WESTPORT, CONNECTICUT, UNITED STATES, January 14, 2022 / -- Norman R. Klein, Ph. D. has been in private practice in New York City and Westport, Connecticut with board certification in Clinical and in Forensic Psychology for more than 30 years. He has taught undergraduates and medical students at leading schools. He is published in textbooks and in peer-reviewed professional journals. He lives with his wife of 50 years and is the very proud Father of two adult sons, who have their own thriving families.
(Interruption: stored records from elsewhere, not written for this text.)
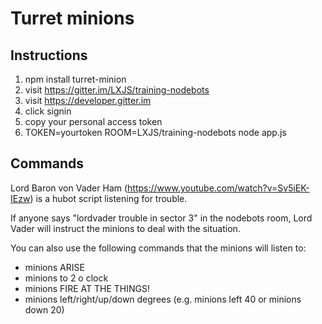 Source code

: # Turret minions

## Instructions

1. npm install turret-minion
2. visit https://gitter.im/LXJS/training-nodebots
3. visit https://developer.gitter.im
4. click signin
5. copy your personal access token
6. TOKEN=yourtoken ROOM=LXJS/training-nodebots node app.js

## Commands

Lord Baron von Vader Ham (https://www.youtube.com/watch?v=Sv5iEK-IEzw) is a hubot script listening for trouble.

If anyone says "lordvader trouble in sector 3" in the nodebots room, Lord Vader will instruct the minions to deal with the situation.

You can also use the following commands that the minions will listen to:
* minions ARISE
* minions to 2 o clock
* minions FIRE AT THE THINGS!
* minions left/right/up/down degrees (e.g. minions left 40 or minions down 20) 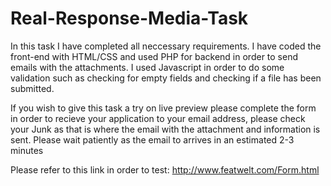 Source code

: # Real-Response-Media-Task

In this task I have completed all neccessary requirements. 
I have coded the front-end with HTML/CSS and used PHP for backend in order to send emails with the attachments.
I used Javascript in order to do some validation such as checking for empty fields and checking if a file has been submitted.

If you wish to give this task a try on live preview please complete the form in order to recieve your application 
to your email address, please check your Junk as that is where the email with the attachment and information is sent.
Please wait patiently as the email to arrives in an estimated 2-3 minutes

Please refer to this link in order to test:
http://www.featwelt.com/Form.html
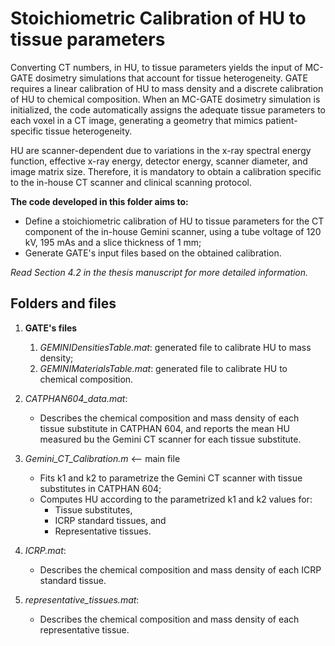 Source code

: # Stoichiometric Calibration of HU to tissue parameters

Converting CT numbers, in HU, to tissue parameters yields the input of MC-GATE
dosimetry simulations that account for tissue heterogeneity.
GATE requires a linear calibration of HU to mass density and a discrete
calibration of HU to chemical composition.
When an MC-GATE dosimetry simulation is initialized, the code automatically
assigns the adequate tissue parameters to each voxel in a CT image, generating
a geometry that mimics patient-specific tissue heterogeneity.

HU are scanner-dependent due to variations in the x-ray spectral energy
function, effective x-ray energy, detector energy, scanner diameter, and image
matrix size. Therefore, it is mandatory to obtain a calibration specific to the
in-house CT scanner and clinical scanning protocol.

**The code developed in this folder aims to:**
- Define a stoichiometric calibration of HU to tissue parameters for the CT
 component of the in-house Gemini scanner, using a tube voltage of 120 kV, 195
 mAs and a slice thickness of  1 mm;
- Generate GATE's input files based on the obtained calibration.

*Read Section 4.2 in the thesis manuscript for more detailed information.*

## Folders and files

1. **GATE's files**
   1. *GEMINIDensitiesTable.mat*: generated file to calibrate HU to mass density;
   2. *GEMINIMaterialsTable.mat*: generated file to calibrate HU to chemical composition.

2. *CATPHAN604_data.mat*:
    - Describes the chemical composition and mass density of each tissue
    substitute in CATPHAN 604, and reports the mean HU measured bu the Gemini CT
    scanner for each tissue substitute.

3. *Gemini_CT_Calibration.m* <-- main file
   - Fits k1 and k2 to parametrize the Gemini CT scanner with tissue substitutes
  in CATPHAN 604;
   - Computes HU according to the parametrized k1 and k2 values for:
     - Tissue substitutes,
     - ICRP standard tissues, and
     - Representative tissues.

4. *ICRP.mat*:
   - Describes the chemical composition and mass density of each ICRP standard
   tissue.

5. *representative_tissues.mat*:
   - Describes the chemical composition and mass density of each representative tissue.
Life is difficult. This is the natural default condition for all living things--even more so in these increasingly stressful days wherein anxiety, feeling overwhelmed, depressed, and even angry can interrupt our functioning more quickly and disturbingly. We get into trouble when our reality doesn’t match our expectations. We believe we should be happy, at peace, safe, unconflicted, successful. Should? “No man can reveal to you ought.” (Kahil Gibran) This is a common source of much discontentment and distress. The bigger the gap is between expectation and reality, the more the suffering. A seasoned, experienced therapist can guide you to learning ways to cope, to change, to better adapt, to lead a more satisfying life—to shrink this gap.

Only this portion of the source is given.